Additional investment reduces profitability
Kaba Group achieved EBITDA of CHF 74.7 million during the period under review (prior year: CHF 77.0 million*), giving an EBITDA margin of 15.5% (prior year: 16.5%*), which is within the target range for the current financial year. The decline in profitability is largely due to the announced additional investment in innovation and in the development of markets in Asia and Eastern Europe, as well as to additional costs from an ERP project in Europe. Changes in the product mix also had a negative impact on the relative EBITDA margin. Kaba Group will continue making the planned investments as the company prioritizes sustainable corporate development over a short-term increase in profitability.
With an average headcount of 7,486 (prior year: 7,385), Kaba Group achieved a net profit of CHF 40.1 million (prior year: CHF 41.7 million).
The ADS EMEA/AP division recorded pleasing organic growth, but only partially fulfilled expectations in terms of profitability; in general the AP business did not perform convincingly. Consolidated sales improved overall to CHF 287.7 million (prior year: CHF 275.9 million). In local currency, sales went up by 4.9% (CHF 13.4 million, converted).
EBITDA reached CHF 41.0 million (prior year: CHF 43.9 million), giving an EBITDA margin of 14.2% (prior year: 15.9%). This decline in profitability is largely due to the announced investment in developing markets and innovation, as well as to additional costs from infrastructure investments (ERP Europe).
The ADS Americas division reported strong results. Overall, the division increased its consolidated sales to CHF 113.0 million (prior year: CHF 110.3 million). In local currency, sales went up by 5.6% (CHF 6.0 million, converted).
EBITDA went up significantly to CHF 34.5 million (prior year: CHF 31.5 million), giving a strong EBITDA margin of 30.5% (prior year: 28.6%).

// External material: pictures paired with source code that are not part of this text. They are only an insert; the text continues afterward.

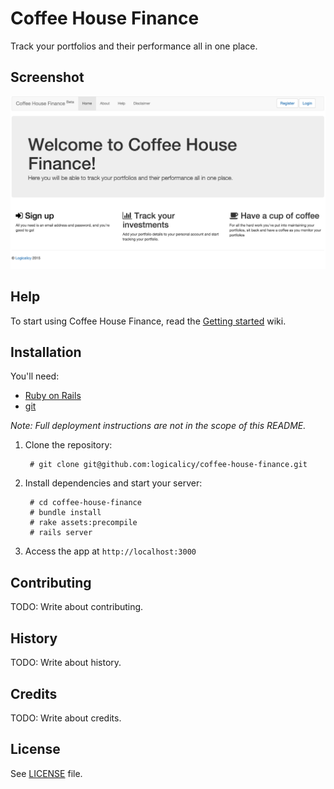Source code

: # Coffee House Finance

Track your portfolios and their performance all in one place.

## Screenshot

![alt tag](https://raw.githubusercontent.com/logicalicy/coffee-house-finance/master/Screenshot.png)

## Help

To start using Coffee House Finance, read the [Getting started](https://github.com/logicalicy/coffee-house-finance/wiki/Getting-started) wiki.

## Installation

You'll need:
- [Ruby on Rails](http://guides.rubyonrails.org/getting_started.html)
- [git](http://git-scm.com/)

_Note: Full deployment instructions are not in the scope of this README._

1. Clone the repository:

        # git clone git@github.com:logicalicy/coffee-house-finance.git

2. Install dependencies and start your server:

        # cd coffee-house-finance
        # bundle install
        # rake assets:precompile
        # rails server

4. Access the app at `http://localhost:3000`

## Contributing

TODO: Write about contributing.

## History

TODO: Write about history.

## Credits

TODO: Write about credits.

## License

See [LICENSE](LICENSE) file.
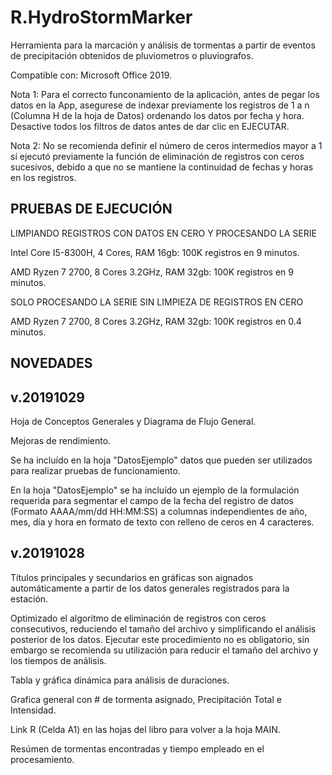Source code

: # R.HydroStormMarker
Herramienta para la marcación y análisis de tormentas a partir de eventos de precipitación obtenidos de pluviometros o pluviografos.

Compatible con: Microsoft Office 2019.

Nota 1: Para el correcto funconamiento de la aplicación, antes de pegar los datos en la App, asegurese de indexar previamente los registros de 1 a n (Columna H de la hoja de Datos) ordenando los datos por fecha y hora. Desactive todos los filtros de datos antes de dar clic en EJECUTAR.

Nota 2: No se recomienda definir el número de ceros intermedios mayor a 1 sí ejecutó previamente la función de eliminación de registros con ceros sucesivos, debido a que no se mantiene la continuidad de fechas y horas en los registros. 


PRUEBAS DE EJECUCIÓN
-------------------

LIMPIANDO REGISTROS CON DATOS EN CERO Y PROCESANDO LA SERIE

Intel Core I5-8300H, 4 Cores, RAM 16gb: 100K registros en 9 minutos.

AMD Ryzen 7 2700, 8 Cores 3.2GHz, RAM 32gb: 100K registros en 9 minutos.

SOLO PROCESANDO LA SERIE SIN LIMPIEZA DE REGISTROS EN CERO

AMD Ryzen 7 2700, 8 Cores 3.2GHz, RAM 32gb: 100K registros en 0.4 minutos.


NOVEDADES
----------------------

v.20191029
----------

Hoja de Conceptos Generales y Diagrama de Flujo General.

Mejoras de rendimiento.

Se ha incluído en la hoja "DatosEjemplo" datos que pueden ser utilizados para realizar pruebas de funcionamiento.

En la hoja "DatosEjemplo" se ha incluído un ejemplo de la formulación requerida para segmentar el campo de la fecha del registro de datos (Formato AAAA/mm/dd HH:MM:SS) a columnas independientes de año, mes, día y hora en formato de texto con relleno de ceros en 4 caracteres.


v.20191028
----------

Títulos principales y secundarios en gráficas son aignados automáticamente a partir de los datos generales registrados para la estación.

Optimizado el algoritmo de eliminación de registros con ceros consecutivos, reduciendo el tamaño del archivo y simplificando el análisis posterior de los datos. Ejecutar este procedimiento no es obligatorio, sin embargo se recomienda su utilización para reducir el tamaño del archivo y los tiempos de análisis.

Tabla y gráfica dinámica para análisis de duraciones.

Grafica general con # de tormenta asignado, Precipitación Total e Intensidad.

Link R (Celda A1) en las hojas del libro para volver a la hoja MAIN.

Resúmen de tormentas encontradas y tiempo empleado en el procesamiento.
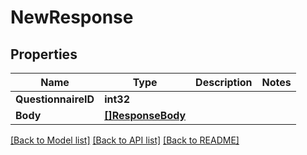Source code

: # NewResponse

## Properties

Name | Type | Description | Notes
------------ | ------------- | ------------- | -------------
**QuestionnaireID** | **int32** |  | 
**Body** | [**[]ResponseBody**](ResponseBody.md) |  | 

[[Back to Model list]](../README.md#documentation-for-models) [[Back to API list]](../README.md#documentation-for-api-endpoints) [[Back to README]](../README.md)


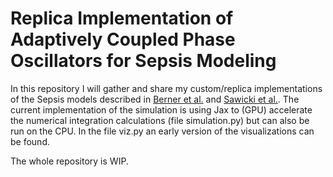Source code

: # Replica Implementation of Adaptively Coupled Phase Oscillators for Sepsis Modeling

In this repository I will gather and share my custom/replica implementations of the Sepsis models described in [Berner et al.](https://www.frontiersin.org/journals/network-physiology/articles/10.3389/fnetp.2021.730385/full) and [Sawicki et al.](https://www.frontiersin.org/journals/network-physiology/articles/10.3389/fnetp.2022.904480/full).
The current implementation of the simulation is using Jax to (GPU) accelerate the numerical integration calculations (file simulation.py) but can also be run on the CPU.
In the file viz.py an early version of the visualizations can be found.

The whole repository is WIP.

The Key Systems division posted very good results for the period under review. Consolidated sales improved overall to CHF 92.1 million (prior year: CHF 89.0 million). In local currency, sales went up by 3.3% (CHF 2.9 million, converted).

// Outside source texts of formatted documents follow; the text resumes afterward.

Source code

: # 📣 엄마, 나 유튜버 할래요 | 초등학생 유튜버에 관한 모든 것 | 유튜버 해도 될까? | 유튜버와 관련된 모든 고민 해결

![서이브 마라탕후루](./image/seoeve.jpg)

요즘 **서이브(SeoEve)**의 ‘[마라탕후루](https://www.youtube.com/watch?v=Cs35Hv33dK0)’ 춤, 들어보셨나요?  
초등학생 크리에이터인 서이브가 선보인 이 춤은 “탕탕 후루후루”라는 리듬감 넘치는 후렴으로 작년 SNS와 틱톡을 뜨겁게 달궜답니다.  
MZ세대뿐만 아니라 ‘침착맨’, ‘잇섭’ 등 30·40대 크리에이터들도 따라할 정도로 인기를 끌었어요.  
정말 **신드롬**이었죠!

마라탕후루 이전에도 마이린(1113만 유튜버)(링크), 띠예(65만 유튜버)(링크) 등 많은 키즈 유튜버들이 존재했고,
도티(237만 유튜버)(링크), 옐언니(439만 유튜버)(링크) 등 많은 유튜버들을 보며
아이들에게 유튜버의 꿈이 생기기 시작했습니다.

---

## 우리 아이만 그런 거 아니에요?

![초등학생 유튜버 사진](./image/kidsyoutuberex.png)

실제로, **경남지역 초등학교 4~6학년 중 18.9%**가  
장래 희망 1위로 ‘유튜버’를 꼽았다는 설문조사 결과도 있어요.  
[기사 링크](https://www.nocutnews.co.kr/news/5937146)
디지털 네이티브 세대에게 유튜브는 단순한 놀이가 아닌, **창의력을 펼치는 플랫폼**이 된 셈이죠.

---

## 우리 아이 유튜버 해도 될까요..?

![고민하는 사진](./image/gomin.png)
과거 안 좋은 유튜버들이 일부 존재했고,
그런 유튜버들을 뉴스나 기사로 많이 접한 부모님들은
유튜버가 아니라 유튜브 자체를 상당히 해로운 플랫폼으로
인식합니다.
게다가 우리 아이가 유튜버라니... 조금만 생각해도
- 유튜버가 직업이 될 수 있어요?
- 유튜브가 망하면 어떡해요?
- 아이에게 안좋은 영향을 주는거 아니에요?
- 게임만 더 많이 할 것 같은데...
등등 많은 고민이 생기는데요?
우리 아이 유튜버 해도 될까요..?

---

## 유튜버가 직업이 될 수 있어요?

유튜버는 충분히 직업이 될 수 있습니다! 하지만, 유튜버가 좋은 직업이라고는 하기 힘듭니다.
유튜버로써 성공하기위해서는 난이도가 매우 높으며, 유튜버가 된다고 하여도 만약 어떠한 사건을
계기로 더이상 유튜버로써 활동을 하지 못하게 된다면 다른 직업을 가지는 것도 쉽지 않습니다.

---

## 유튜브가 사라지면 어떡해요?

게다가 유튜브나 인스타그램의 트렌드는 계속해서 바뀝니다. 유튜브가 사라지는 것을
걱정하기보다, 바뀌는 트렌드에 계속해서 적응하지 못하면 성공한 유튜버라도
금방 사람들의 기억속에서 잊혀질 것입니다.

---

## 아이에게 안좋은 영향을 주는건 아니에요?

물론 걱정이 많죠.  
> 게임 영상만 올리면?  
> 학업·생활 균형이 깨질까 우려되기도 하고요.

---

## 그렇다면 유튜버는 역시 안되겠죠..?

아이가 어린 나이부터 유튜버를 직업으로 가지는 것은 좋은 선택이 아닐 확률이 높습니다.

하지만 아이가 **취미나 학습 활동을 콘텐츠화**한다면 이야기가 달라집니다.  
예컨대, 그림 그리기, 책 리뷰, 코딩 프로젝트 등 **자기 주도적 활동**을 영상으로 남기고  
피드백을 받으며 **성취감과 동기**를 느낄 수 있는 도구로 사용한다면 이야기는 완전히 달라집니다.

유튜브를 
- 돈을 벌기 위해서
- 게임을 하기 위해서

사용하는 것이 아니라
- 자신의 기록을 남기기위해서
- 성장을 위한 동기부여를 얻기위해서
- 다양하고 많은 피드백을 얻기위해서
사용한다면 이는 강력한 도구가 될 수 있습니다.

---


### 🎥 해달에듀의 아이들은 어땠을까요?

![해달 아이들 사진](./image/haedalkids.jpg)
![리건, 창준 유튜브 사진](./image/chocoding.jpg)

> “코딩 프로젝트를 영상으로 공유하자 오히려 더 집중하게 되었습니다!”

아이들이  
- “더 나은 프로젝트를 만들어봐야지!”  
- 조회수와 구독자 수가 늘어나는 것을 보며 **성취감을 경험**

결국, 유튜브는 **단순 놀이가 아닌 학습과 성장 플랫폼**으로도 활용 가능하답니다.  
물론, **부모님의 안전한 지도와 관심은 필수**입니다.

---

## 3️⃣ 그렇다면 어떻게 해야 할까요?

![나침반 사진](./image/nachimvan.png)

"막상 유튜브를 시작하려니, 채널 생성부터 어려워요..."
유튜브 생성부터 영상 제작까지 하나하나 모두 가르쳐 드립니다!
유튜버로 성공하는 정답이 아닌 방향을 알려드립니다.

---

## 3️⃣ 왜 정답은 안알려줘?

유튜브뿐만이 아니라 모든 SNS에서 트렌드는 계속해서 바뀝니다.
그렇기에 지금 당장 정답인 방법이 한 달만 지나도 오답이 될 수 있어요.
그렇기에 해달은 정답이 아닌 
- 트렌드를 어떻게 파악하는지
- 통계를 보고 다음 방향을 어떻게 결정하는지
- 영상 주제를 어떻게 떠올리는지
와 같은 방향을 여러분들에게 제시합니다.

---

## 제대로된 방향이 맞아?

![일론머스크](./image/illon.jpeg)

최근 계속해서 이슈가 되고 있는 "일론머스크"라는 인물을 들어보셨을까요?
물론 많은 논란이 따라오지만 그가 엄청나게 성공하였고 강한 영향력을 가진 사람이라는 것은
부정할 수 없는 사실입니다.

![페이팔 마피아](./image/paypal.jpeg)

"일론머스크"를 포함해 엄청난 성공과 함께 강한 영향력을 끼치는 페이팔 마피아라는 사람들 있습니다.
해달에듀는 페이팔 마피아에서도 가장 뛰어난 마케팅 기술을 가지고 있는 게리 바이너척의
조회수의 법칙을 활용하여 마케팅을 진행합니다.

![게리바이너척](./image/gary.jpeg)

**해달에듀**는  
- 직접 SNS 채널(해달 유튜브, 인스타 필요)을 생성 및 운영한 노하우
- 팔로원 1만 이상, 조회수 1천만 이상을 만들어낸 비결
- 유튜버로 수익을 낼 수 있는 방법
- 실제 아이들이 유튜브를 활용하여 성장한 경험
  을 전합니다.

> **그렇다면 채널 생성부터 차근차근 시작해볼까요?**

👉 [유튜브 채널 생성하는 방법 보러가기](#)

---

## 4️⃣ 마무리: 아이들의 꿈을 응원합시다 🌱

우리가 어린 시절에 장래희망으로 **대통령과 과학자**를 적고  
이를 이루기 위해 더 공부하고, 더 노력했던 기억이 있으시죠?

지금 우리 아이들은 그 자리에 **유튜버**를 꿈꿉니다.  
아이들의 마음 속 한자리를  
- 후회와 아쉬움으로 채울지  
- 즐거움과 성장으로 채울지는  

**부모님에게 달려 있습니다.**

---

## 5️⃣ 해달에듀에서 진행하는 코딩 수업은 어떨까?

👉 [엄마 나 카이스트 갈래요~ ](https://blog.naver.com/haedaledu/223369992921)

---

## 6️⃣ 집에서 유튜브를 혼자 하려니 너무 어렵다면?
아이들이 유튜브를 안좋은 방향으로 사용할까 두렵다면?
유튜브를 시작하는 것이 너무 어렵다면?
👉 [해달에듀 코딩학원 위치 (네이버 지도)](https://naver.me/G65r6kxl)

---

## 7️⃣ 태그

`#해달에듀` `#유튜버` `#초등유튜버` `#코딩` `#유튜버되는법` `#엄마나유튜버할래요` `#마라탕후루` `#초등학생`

EBITDA slipped back slightly to CHF 13.8 million (prior year: CHF 13.9 million*), giving an EBITDA margin of 15.0% (prior year: 15.6%*). Since items affecting comparability are no longer shown separately in the income statement, the prior year's sum of CHF 1.8 million was included in EBITDA. Adjusting for this effect, EBITDA in the prior year would have been CHF 12.1 million and the EBITDA margin 13.6%.
Kaba's finances remain very solid. Total assets came to CHF 915.0 million as at 31 December 2013 (31 December 2012: CHF 934.2 million*). Kaba Group reported a net liquidity of CHF 6.8 million (prior year: CHF 10.4 million). The equity ratio of 61.0% (31. December 2012: 55.5%*) remains well above the target range of 30.0% to 40.0%.

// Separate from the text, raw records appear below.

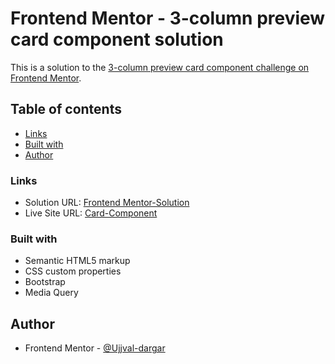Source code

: # Frontend Mentor - 3-column preview card component solution

This is a solution to the [3-column preview card component challenge on Frontend Mentor](https://www.frontendmentor.io/challenges/3column-preview-card-component-pH92eAR2-).


## Table of contents

- [Links](#links)
- [Built with](#built-with)
- [Author](#author)


### Links

- Solution URL: [Frontend Mentor-Solution](https://www.frontendmentor.io/solutions/3-column-preview-card-component-using-bootstrap-y2KyOd-bu_)
- Live Site URL: [Card-Component](https://ujjval-dargar.github.io/Frontend-Challenge-3-Card-Component/)


### Built with

- Semantic HTML5 markup
- CSS custom properties
- Bootstrap
- Media Query


## Author

- Frontend Mentor - [@Ujjval-dargar](https://www.frontendmentor.io/profile/Ujjval-dargar)
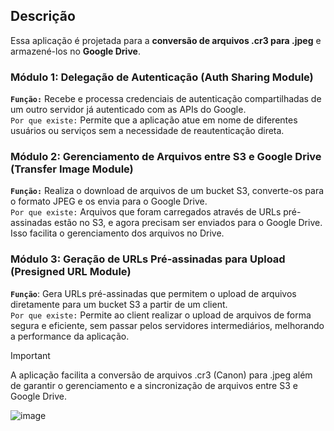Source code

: ## Descrição
Essa aplicação é projetada para a **conversão de arquivos .cr3 para .jpeg** e armazené-los no **Google Drive**. 

### Módulo 1: Delegação de Autenticação (Auth Sharing Module)
**`Função:`** Recebe e processa credenciais de autenticação compartilhadas de um outro servidor já autenticado com as APIs do Google.<br>
`Por que existe:` Permite que a aplicação atue em nome de diferentes usuários ou serviços sem a necessidade de reautenticação direta.
### Módulo 2: Gerenciamento de Arquivos entre S3 e Google Drive (Transfer Image Module)
**`Função:`** Realiza o download de arquivos de um bucket S3, converte-os para o formato JPEG e os envia para o Google Drive. <br>
`Por que existe:` Arquivos que foram carregados através de URLs pré-assinadas estão no S3, e agora precisam ser enviados para o Google Drive. Isso facilita o gerenciamento dos arquivos no Drive.
### Módulo 3: Geração de URLs Pré-assinadas para Upload (Presigned URL Module)
**`Função`**: Gera URLs pré-assinadas que permitem o upload de arquivos diretamente para um bucket S3 a partir de um client. <br>
`Por que existe:` Permite ao client realizar o upload de arquivos de forma segura e eficiente, sem passar pelos servidores intermediários, melhorando a performance da aplicação.

> [!IMPORTANT]
> A aplicação facilita a conversão de arquivos .cr3 (Canon) para .jpeg além de garantir o gerenciamento e a sincronização de arquivos entre S3 e Google Drive.


![image](https://github.com/user-attachments/assets/ff28d0e8-a7ac-4922-b0af-fe109376cea2)
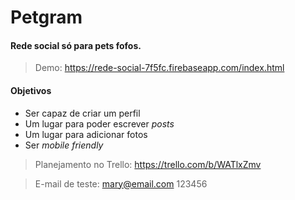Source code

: # Petgram
#### Rede social só para pets fofos.

> Demo: https://rede-social-7f5fc.firebaseapp.com/index.html

#### Objetivos
- Ser capaz de criar um perfil
- Um lugar para poder escrever  _posts_
- Um lugar para adicionar fotos
- Ser  _mobile friendly_


> Planejamento no Trello: https://trello.com/b/WATlxZmv

> E-mail de teste: 
> mary@email.com
> 123456

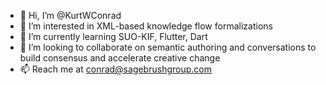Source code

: - 👋 Hi, I’m @KurtWConrad
- 👀 I’m interested in XML-based knowledge flow formalizations
- 🌱 I’m currently learning SUO-KIF, Flutter, Dart
- 💞️ I’m looking to collaborate on semantic authoring and conversations to build consensus and accelerate creative change
- 📫 Reach me at conrad@sagebrushgroup.com

<!---
KurtWConrad/KurtWConrad is a ✨ special ✨ repository because its `README.md` (this file) appears on your GitHub profile.
You can click the Preview link to take a look at your changes.
--->
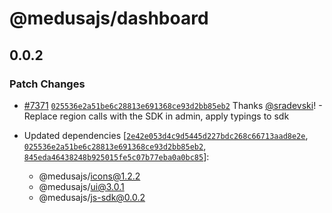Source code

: # @medusajs/dashboard

## 0.0.2

### Patch Changes

- [#7371](https://github.com/medusajs/medusa/pull/7371) [`025536e2a51be6c28813e691368ce93d2bb85eb2`](https://github.com/medusajs/medusa/commit/025536e2a51be6c28813e691368ce93d2bb85eb2) Thanks [@sradevski](https://github.com/sradevski)! - Replace region calls with the SDK in admin, apply typings to sdk

- Updated dependencies [[`2e42e053d4c9d5445d227bdc268c66713aad8e2e`](https://github.com/medusajs/medusa/commit/2e42e053d4c9d5445d227bdc268c66713aad8e2e), [`025536e2a51be6c28813e691368ce93d2bb85eb2`](https://github.com/medusajs/medusa/commit/025536e2a51be6c28813e691368ce93d2bb85eb2), [`845eda46438248b925015fe5c07b77eba0a0bc85`](https://github.com/medusajs/medusa/commit/845eda46438248b925015fe5c07b77eba0a0bc85)]:
  - @medusajs/icons@1.2.2
  - @medusajs/ui@3.0.1
  - @medusajs/js-sdk@0.0.2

Kaba is confirming its goals for the current financial year 2013/2014: organic growth of 1.5% to 2.5%, with an EBITDA margin of 15.5% to 16.5%.
* Starting from the half-year under review, items affecting comparability are no longer shown separately in the income statement. Further, the preparation of the income statement was switched from the "expense by nature" to the "expense by function" method. Figures for the previous financial period have been restated accordingly.